What needs to be done: Only the lines from the line containing "Isabel Cristina" to the end of the entries, both included, belong in your answer, and each must match exactly.

Extracted data entries:
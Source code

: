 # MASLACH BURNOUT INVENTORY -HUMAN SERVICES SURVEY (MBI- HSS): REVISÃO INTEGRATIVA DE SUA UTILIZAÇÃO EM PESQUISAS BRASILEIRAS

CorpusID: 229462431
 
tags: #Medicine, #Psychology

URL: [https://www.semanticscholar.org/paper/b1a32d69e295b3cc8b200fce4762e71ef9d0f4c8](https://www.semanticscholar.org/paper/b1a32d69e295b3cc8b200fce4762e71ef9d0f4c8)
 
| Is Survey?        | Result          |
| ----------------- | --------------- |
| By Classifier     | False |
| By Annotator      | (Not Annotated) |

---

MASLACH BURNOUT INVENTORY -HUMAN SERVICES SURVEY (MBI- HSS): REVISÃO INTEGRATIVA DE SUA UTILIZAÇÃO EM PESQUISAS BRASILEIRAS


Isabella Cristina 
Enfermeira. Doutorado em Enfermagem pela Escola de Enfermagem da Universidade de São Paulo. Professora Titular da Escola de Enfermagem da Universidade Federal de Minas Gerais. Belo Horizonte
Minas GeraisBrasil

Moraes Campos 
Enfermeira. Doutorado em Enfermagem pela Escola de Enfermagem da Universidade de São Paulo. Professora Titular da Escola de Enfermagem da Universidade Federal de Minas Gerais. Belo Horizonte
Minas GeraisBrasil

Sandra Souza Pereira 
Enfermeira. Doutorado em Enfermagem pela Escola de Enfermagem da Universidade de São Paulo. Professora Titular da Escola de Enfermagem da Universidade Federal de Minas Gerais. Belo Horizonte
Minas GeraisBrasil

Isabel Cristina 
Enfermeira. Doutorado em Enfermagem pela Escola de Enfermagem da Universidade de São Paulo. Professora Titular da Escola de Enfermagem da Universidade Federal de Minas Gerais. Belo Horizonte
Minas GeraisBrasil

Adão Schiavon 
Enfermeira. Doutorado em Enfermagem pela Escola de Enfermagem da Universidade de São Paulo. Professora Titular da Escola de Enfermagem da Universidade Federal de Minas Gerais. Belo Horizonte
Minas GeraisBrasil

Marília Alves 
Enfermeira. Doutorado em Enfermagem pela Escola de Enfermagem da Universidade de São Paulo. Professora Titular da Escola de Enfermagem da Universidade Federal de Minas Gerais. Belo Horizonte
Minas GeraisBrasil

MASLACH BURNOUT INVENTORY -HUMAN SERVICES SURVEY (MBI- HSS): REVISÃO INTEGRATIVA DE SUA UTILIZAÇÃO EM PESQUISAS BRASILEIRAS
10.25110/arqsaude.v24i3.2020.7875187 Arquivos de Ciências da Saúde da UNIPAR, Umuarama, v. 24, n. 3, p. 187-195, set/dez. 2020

Answer:
Isabel Cristina 
Enfermeira. Doutorado em Enfermagem pela Escola de Enfermagem da Universidade de São Paulo. Professora Titular da Escola de Enfermagem da Universidade Federal de Minas Gerais. Belo Horizonte
Minas GeraisBrasil

Adão Schiavon 
Enfermeira. Doutorado em Enfermagem pela Escola de Enfermagem da Universidade de São Paulo. Professora Titular da Escola de Enfermagem da Universidade Federal de Minas Gerais. Belo Horizonte
Minas GeraisBrasil

Marília Alves 
Enfermeira. Doutorado em Enfermagem pela Escola de Enfermagem da Universidade de São Paulo. Professora Titular da Escola de Enfermagem da Universidade Federal de Minas Gerais. Belo Horizonte
Minas GeraisBrasil

MASLACH BURNOUT INVENTORY -HUMAN SERVICES SURVEY (MBI- HSS): REVISÃO INTEGRATIVA DE SUA UTILIZAÇÃO EM PESQUISAS BRASILEIRAS
10.25110/arqsaude.v24i3.2020.7875187 Arquivos de Ciências da Saúde da UNIPAR, Umuarama, v. 24, n. 3, p. 187-195, set/dez. 2020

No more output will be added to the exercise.